*Task to complete*
Where the records hold the string "containing", show the whole line it sits on.

*Records to use*
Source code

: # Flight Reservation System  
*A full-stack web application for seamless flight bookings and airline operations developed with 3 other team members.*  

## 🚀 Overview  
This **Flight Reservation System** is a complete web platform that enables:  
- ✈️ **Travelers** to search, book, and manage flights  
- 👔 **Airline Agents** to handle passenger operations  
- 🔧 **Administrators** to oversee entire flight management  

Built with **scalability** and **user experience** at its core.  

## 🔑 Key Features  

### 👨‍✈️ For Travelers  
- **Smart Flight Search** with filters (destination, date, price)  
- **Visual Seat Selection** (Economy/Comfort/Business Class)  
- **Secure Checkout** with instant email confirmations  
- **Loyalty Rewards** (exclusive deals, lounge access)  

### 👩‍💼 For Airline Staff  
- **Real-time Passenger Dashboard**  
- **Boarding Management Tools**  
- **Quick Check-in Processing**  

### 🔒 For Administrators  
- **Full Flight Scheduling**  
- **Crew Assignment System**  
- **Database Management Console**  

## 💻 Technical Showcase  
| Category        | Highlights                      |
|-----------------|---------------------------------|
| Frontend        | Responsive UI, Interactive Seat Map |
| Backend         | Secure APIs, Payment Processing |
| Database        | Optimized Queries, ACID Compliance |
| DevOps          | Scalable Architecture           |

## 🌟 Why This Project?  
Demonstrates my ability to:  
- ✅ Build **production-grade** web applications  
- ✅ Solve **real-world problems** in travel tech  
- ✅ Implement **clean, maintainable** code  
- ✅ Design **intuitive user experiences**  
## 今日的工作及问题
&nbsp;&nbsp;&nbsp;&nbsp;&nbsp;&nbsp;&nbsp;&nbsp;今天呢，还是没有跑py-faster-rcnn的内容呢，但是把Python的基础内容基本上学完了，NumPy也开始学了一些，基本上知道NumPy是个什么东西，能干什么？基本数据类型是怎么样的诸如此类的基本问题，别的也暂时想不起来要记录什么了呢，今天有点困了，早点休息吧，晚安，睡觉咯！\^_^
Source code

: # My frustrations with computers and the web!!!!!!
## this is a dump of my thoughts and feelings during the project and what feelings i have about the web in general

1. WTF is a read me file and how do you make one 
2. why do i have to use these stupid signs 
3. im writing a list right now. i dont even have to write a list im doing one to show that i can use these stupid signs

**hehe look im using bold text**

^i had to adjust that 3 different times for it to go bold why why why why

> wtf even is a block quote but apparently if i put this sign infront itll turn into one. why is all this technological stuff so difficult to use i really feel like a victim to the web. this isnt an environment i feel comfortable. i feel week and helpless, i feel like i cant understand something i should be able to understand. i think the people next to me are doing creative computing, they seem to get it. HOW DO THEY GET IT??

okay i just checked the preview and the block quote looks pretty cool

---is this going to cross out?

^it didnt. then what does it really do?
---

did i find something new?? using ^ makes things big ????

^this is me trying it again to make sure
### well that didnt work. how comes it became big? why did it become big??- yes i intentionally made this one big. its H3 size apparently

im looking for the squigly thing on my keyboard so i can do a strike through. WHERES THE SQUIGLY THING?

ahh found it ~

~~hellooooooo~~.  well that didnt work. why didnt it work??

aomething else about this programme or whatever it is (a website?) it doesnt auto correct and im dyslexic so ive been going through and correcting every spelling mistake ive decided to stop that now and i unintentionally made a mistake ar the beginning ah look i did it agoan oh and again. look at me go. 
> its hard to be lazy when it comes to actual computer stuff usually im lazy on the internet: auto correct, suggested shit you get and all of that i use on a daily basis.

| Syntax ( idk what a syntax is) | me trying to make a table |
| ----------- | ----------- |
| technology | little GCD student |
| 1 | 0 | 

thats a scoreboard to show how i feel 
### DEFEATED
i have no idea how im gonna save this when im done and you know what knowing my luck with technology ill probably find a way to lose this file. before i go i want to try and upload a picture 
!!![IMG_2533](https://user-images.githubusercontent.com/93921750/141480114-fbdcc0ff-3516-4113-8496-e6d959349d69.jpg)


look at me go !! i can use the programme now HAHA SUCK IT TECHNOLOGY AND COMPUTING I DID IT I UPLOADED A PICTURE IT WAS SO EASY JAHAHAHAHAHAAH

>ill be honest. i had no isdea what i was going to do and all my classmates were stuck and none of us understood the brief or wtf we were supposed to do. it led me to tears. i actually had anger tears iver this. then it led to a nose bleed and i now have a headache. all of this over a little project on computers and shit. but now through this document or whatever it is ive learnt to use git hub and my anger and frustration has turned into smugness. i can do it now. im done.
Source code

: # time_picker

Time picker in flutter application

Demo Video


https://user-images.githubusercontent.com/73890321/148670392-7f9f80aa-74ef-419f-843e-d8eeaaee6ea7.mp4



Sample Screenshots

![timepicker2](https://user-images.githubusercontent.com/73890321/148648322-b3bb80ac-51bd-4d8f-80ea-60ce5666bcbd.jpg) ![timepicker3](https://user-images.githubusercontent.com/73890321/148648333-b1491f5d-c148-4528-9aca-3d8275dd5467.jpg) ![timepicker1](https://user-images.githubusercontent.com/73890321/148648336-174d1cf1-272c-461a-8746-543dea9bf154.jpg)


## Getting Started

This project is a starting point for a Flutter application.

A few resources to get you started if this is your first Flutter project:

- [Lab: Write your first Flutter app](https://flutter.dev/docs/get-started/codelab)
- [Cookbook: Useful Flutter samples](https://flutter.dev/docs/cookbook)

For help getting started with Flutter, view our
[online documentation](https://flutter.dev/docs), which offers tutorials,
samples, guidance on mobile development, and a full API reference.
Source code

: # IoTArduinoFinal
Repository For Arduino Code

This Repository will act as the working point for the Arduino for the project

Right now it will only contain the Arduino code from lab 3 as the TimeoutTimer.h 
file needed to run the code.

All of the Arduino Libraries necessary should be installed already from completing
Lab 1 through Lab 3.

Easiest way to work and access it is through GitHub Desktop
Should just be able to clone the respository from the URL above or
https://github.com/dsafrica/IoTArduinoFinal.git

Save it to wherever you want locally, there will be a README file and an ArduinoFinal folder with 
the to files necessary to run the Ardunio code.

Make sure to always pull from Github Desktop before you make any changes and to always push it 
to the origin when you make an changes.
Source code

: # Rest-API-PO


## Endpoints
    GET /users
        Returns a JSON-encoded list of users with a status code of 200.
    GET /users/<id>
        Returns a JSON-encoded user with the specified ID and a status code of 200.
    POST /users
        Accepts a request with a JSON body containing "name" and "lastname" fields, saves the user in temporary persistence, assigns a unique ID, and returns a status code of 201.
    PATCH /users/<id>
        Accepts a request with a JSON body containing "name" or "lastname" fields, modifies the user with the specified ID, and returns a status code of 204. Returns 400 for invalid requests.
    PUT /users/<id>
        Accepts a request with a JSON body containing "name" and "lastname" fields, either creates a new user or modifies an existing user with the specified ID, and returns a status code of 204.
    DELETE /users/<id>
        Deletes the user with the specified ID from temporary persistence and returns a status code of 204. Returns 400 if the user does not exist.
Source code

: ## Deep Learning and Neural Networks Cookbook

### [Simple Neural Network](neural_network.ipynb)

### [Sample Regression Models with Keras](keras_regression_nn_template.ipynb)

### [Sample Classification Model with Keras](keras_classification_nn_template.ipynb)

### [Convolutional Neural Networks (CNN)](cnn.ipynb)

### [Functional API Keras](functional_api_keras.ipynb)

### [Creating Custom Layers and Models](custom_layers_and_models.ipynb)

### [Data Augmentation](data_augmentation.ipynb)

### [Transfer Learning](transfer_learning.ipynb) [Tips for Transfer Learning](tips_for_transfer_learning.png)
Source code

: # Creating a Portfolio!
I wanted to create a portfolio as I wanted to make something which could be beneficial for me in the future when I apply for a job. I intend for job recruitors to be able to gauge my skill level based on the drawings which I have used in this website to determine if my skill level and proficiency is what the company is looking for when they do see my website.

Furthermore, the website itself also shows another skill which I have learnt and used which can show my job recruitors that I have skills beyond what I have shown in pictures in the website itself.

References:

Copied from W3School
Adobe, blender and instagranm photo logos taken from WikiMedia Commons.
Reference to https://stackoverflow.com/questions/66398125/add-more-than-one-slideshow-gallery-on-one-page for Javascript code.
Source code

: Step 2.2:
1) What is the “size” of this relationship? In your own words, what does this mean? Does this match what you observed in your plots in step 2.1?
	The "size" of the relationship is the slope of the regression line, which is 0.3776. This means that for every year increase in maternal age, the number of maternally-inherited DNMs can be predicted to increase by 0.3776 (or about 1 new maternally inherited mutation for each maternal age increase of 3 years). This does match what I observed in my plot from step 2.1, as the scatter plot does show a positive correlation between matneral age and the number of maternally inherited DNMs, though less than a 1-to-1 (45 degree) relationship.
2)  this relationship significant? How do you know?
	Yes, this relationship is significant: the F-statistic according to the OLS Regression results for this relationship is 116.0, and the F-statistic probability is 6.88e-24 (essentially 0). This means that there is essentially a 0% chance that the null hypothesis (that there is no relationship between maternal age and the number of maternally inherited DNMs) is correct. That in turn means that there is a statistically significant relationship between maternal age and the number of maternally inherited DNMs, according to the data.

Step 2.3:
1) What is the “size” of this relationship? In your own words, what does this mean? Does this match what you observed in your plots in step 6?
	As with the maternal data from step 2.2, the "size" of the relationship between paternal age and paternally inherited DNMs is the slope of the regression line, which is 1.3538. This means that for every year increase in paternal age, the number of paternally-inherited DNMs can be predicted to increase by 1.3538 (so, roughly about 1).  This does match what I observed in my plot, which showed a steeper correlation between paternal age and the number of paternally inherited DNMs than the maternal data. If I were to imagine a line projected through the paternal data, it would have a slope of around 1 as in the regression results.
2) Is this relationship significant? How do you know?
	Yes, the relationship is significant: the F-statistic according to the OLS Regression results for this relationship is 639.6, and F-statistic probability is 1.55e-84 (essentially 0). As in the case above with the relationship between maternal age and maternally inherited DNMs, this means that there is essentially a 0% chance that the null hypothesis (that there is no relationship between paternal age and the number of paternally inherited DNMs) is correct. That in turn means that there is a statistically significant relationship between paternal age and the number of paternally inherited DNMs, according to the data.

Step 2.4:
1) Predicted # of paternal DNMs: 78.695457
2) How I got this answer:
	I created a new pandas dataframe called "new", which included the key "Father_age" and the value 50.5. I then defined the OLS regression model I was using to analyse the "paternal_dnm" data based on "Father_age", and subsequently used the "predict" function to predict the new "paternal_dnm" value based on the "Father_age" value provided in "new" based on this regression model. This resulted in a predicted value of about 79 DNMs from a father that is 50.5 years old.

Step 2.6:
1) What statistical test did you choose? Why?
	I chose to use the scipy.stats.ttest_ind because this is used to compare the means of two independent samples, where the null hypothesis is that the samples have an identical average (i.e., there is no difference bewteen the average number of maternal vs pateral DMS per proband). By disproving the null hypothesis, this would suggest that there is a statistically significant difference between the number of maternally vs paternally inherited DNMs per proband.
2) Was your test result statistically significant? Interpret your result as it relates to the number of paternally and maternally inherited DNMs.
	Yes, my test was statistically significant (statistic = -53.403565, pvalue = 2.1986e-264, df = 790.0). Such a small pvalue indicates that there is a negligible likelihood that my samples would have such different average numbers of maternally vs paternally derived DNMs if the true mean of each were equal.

*Answer space*
        Accepts a request with a JSON body containing "name" and "lastname" fields, saves the user in temporary persistence, assigns a unique ID, and returns a status code of 201.
        Accepts a request with a JSON body containing "name" or "lastname" fields, modifies the user with the specified ID, and returns a status code of 204. Returns 400 for invalid requests.
        Accepts a request with a JSON body containing "name" and "lastname" fields, either creates a new user or modifies an existing user with the specified ID, and returns a status code of 204.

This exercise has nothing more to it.